_Task item_: Once you find the line with "## Mutation variation" in the data that follows, repeat it and every line after it exactly, through the line with "- elitism: in".

_Records for the task_:
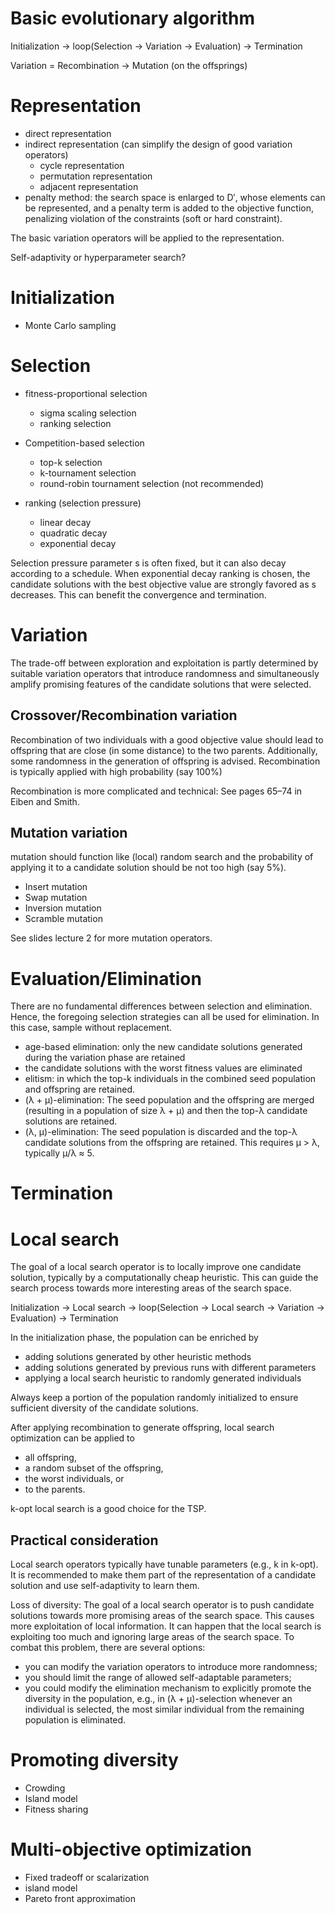 # Basic evolutionary algorithm

Initialization -> loop(Selection -> Variation -> Evaluation) -> Termination

Variation = Recombination -> Mutation (on the offsprings)

# Representation

- direct representation
- indirect representation (can simplify the design of good variation operators)
  - cycle representation
  - permutation representation
  - adjacent representation
- penalty method: the search space is enlarged to D′, whose elements can be represented, and a penalty term is added to the objective function, penalizing violation of the constraints (soft or hard constraint).

The basic variation operators will be applied to the representation.

Self-adaptivity or hyperparameter search?

# Initialization

- Monte Carlo sampling

# Selection

- fitness-proportional selection
  - sigma scaling selection 
  - ranking selection
- Competition-based selection 
  - top-k selection 
  - k-tournament selection 
  - round-robin tournament selection (not recommended)

- ranking (selection pressure)
  - linear decay
  - quadratic decay
  - exponential decay

Selection pressure parameter s is often fixed, but it can also decay according to a schedule. When exponential decay ranking is chosen, the candidate solutions with the best objective value are strongly favored as s decreases. This can benefit the convergence and termination. 

# Variation
The trade-off between exploration and exploitation is partly determined by suitable variation  operators that introduce randomness and simultaneously amplify promising features of  the candidate solutions that were selected.

## Crossover/Recombination variation
Recombination of two individuals with a good objective value should lead to offspring that are close (in some distance) to the two parents. Additionally, some randomness in the generation of offspring is advised.  Recombination is typically applied with high probability (say 100%)

Recombination is more complicated and technical: See pages 65–74 in Eiben and Smith.

## Mutation variation
mutation should function like (local) random search and the probability of applying it to a candidate solution should be not too high (say 5%).

- Insert mutation
- Swap mutation
- Inversion mutation
- Scramble mutation

See slides lecture 2 for more mutation operators.

# Evaluation/Elimination

There are no fundamental differences between selection and elimination. Hence, the  foregoing selection strategies can all be used for elimination. In this case, sample without replacement.

- age-based elimination: only the new candidate solutions generated during the variation phase are retained
- the candidate solutions with the worst fitness values are eliminated
- elitism: in which the top-k individuals in the combined seed population and offspring are retained.
- (λ + μ)-elimination: The seed population and the offspring are merged (resulting in a population of size λ + μ) and then the top-λ candidate solutions are retained.
- (λ, μ)-elimination: The seed population is discarded and the top-λ candidate solutions from the offspring are retained. This requires μ > λ, typically μ/λ ≈ 5.

# Termination

# Local search

The goal of a local search operator is to locally improve one candidate solution, typically by a computationally cheap heuristic. This can guide the search process towards more interesting areas of the search space.

Initialization -> Local search -> loop(Selection -> Local search -> Variation -> Evaluation) -> Termination

In the initialization phase, the population can be enriched by 
- adding solutions generated by other heuristic methods 
- adding solutions generated by previous runs with different parameters
- applying a local search heuristic to randomly generated individuals 

Always keep a portion of the population randomly initialized to ensure sufficient diversity of the candidate solutions.

After applying recombination to generate offspring, local search
optimization can be applied to
- all offspring, 
- a random subset of the offspring, 
- the worst individuals, or 
- to the parents.

k-opt local search is a good choice for the TSP.

## Practical consideration 
Local search operators typically have tunable parameters (e.g., k in k-opt). It is recommended to make them part of the representation of a candidate solution and use self-adaptivity to learn them.

Loss of diversity: The goal of a local search operator is to push candidate
solutions towards more promising areas of the search space. This causes
more exploitation of local information. It can happen that the local search
is exploiting too much and ignoring large areas of the search space.
To combat this problem, there are several options:
- you can modify the variation operators to introduce more randomness;
- you should limit the range of allowed self-adaptable parameters;
- you could modify the elimination mechanism to explicitly promote the diversity in the population, e.g., in (λ + μ)-selection whenever an individual is selected, the most similar individual from the remaining population is eliminated.

# Promoting diversity

- Crowding
- Island model
- Fitness sharing

# Multi-objective optimization

- Fixed tradeoff or scalarization
- island model
- Pareto front approximation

_Reply_:
## Mutation variation
mutation should function like (local) random search and the probability of applying it to a candidate solution should be not too high (say 5%).

- Insert mutation
- Swap mutation
- Inversion mutation
- Scramble mutation

See slides lecture 2 for more mutation operators.

# Evaluation/Elimination

There are no fundamental differences between selection and elimination. Hence, the  foregoing selection strategies can all be used for elimination. In this case, sample without replacement.

- age-based elimination: only the new candidate solutions generated during the variation phase are retained
- the candidate solutions with the worst fitness values are eliminated
- elitism: in which the top-k individuals in the combined seed population and offspring are retained.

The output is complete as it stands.